Außerordentliche Kündigung des Arbeitsverhältnisses eines Kurierfahrers wegen tätlicher Übergriffe gegenüber Kollegen. Anforderungen an die Substantiierung der Kündigungsgründe

 

Leitsatz (redaktionell)

Im Kündigungsschutzprozess hat der Arbeitgeber die dem Arbeitnehmer als Grundlage einer fristlosen Kündigung zur Last gelegte Pflichtverletzung substantiiert darzulegen. Die Behauptung, der Arbeitnehmer sei "extrem aggressiv" gewesen, habe einen Mitarbeiter "massiv bedroht" und seine "Handgreiflichkeiten nicht im Griff gehabt", reicht hierfür nicht aus.

 

Normenkette

BGB § 626 Abs. 1

 

Verfahrensgang

ArbG Ludwigshafen (Entscheidung vom 20.07.2017; Aktenzeichen 8 Ca 544/17)

 

Tenor

  1. Die Berufung des Beklagten gegen das Urteil des Arbeitsgerichts Ludwigshafen vom 20. Juli 2017, Az. 8 Ca 544/17, wird kostenpflichtig zurückgewiesen.
  2. Die Revision wird nicht zugelassen.
 

Gründe

Die Parteien streiten über die Wirksamkeit einer außerordentlichen Kündigung.

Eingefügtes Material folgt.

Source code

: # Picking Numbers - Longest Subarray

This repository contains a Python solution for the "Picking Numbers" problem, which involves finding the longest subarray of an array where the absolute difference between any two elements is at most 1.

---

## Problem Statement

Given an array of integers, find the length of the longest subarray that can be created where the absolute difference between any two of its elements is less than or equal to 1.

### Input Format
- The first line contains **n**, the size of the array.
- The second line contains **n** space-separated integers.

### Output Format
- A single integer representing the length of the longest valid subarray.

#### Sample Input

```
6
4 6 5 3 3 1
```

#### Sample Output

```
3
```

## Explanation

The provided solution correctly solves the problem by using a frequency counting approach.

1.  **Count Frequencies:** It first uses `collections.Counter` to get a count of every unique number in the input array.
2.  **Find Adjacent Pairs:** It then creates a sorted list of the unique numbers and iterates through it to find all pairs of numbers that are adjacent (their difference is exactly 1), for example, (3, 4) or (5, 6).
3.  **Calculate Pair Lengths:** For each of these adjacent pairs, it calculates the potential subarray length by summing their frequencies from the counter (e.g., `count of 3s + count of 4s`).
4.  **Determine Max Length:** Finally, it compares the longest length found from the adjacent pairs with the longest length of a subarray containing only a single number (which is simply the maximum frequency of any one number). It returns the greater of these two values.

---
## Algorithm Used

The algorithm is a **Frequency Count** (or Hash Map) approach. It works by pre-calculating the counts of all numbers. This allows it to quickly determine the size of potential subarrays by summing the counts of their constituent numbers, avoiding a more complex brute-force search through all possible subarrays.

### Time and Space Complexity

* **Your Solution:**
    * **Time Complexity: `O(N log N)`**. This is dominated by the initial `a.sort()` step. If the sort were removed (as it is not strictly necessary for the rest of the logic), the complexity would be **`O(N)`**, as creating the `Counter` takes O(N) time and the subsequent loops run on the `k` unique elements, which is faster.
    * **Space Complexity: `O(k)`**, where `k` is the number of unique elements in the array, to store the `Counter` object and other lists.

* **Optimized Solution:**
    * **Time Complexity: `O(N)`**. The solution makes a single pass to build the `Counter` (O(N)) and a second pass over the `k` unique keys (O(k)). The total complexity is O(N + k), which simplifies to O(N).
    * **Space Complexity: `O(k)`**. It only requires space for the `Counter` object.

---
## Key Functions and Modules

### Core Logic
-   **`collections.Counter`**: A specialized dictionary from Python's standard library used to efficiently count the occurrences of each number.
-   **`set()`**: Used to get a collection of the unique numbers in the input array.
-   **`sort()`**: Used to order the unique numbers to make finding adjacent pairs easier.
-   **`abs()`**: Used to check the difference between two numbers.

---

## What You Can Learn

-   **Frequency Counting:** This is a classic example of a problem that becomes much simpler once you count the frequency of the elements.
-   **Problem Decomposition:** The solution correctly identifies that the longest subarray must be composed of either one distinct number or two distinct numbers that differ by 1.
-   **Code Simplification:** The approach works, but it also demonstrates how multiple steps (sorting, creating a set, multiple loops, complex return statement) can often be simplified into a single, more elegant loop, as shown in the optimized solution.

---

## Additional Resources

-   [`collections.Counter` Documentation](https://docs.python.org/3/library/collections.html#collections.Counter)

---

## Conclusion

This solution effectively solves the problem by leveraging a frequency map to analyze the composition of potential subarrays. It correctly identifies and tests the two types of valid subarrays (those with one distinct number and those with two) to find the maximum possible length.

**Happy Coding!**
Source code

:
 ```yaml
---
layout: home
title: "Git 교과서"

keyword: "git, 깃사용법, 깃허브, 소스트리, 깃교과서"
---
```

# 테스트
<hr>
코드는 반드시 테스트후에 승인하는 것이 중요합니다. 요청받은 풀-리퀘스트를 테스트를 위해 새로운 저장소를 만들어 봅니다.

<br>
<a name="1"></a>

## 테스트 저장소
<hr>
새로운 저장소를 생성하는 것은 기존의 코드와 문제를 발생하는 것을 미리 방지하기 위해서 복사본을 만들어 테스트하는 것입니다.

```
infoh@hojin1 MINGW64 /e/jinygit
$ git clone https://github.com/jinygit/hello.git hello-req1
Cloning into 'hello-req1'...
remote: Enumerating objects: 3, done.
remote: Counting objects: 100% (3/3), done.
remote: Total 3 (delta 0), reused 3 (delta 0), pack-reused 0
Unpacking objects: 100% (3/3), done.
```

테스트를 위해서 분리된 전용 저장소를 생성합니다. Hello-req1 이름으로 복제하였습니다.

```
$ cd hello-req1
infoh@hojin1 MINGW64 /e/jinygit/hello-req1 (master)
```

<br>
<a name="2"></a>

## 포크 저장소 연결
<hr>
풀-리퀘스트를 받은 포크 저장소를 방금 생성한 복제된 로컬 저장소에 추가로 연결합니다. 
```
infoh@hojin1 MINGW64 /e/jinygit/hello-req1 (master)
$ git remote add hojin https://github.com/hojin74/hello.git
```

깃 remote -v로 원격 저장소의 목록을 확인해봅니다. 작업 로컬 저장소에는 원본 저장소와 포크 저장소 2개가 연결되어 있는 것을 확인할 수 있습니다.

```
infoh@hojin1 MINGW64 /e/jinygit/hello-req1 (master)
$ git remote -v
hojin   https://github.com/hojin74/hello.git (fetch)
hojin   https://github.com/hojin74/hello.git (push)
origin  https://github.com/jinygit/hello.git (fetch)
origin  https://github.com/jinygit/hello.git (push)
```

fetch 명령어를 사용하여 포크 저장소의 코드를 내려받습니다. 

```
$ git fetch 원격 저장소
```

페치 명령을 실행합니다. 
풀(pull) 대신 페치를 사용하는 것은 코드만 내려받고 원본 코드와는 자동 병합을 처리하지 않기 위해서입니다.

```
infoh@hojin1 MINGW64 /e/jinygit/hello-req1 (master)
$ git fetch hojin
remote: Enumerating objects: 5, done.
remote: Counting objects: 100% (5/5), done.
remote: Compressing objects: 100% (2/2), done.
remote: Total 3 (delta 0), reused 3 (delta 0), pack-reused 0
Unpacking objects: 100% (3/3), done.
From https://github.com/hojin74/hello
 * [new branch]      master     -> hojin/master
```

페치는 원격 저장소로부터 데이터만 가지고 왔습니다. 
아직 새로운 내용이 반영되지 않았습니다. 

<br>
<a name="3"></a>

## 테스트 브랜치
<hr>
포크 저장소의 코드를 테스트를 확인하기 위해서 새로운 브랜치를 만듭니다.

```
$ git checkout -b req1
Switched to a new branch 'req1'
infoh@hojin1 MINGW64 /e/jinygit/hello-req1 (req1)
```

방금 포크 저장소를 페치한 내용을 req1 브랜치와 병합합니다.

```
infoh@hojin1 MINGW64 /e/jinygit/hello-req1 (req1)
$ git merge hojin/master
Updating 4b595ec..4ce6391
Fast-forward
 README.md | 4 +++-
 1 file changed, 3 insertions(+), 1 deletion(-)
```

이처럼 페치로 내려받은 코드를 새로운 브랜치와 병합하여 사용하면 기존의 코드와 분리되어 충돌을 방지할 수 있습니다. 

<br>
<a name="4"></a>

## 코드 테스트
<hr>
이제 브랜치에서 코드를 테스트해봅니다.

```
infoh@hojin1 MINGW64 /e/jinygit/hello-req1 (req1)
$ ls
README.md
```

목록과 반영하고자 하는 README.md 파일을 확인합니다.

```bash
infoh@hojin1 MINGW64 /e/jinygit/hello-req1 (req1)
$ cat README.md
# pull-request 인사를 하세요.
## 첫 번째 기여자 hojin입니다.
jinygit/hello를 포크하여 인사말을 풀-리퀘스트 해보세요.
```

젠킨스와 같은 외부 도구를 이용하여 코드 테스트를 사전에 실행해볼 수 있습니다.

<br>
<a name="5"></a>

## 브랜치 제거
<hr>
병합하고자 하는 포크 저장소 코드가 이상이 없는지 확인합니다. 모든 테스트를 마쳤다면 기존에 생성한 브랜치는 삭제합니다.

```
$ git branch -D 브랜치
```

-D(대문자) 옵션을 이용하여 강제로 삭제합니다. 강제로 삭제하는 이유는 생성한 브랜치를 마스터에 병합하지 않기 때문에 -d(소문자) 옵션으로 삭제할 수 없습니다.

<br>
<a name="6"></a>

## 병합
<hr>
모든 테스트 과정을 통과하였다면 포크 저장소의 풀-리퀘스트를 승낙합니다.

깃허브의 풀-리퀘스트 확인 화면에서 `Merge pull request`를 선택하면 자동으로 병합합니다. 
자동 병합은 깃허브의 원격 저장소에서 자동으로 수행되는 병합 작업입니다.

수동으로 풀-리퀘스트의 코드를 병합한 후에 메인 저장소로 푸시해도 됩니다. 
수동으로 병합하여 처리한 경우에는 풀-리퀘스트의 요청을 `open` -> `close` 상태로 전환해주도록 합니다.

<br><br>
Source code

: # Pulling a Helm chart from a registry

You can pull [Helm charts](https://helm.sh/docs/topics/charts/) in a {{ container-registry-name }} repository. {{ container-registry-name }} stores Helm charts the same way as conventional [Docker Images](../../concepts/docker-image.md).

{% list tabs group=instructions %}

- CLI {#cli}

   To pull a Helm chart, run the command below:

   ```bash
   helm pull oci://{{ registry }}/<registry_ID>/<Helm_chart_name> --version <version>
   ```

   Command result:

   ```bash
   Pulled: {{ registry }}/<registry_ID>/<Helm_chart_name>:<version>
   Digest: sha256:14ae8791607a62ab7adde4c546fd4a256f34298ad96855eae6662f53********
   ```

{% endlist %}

Der 1989 geborene Kläger ist seit dem 01.08.2013 bei dem Beklagten als Kurierfahrer beschäftigt. Im schriftlichen Arbeitsvertrag vom 01.08.2013 haben die Parteien eine wöchentliche Arbeitszeit von 40 Stunden und einen monatlichen Nettolohn von € 1.600,00 vereinbart. Tatsächlich zahlte der Beklagte den gesetzlichen Mindestlohn von zuletzt € 8,84 brutto pro Arbeitsstunde und eine Verpflegungspauschale. Der Beklagte beschäftigt 13 Arbeitnehmer in Vollzeit.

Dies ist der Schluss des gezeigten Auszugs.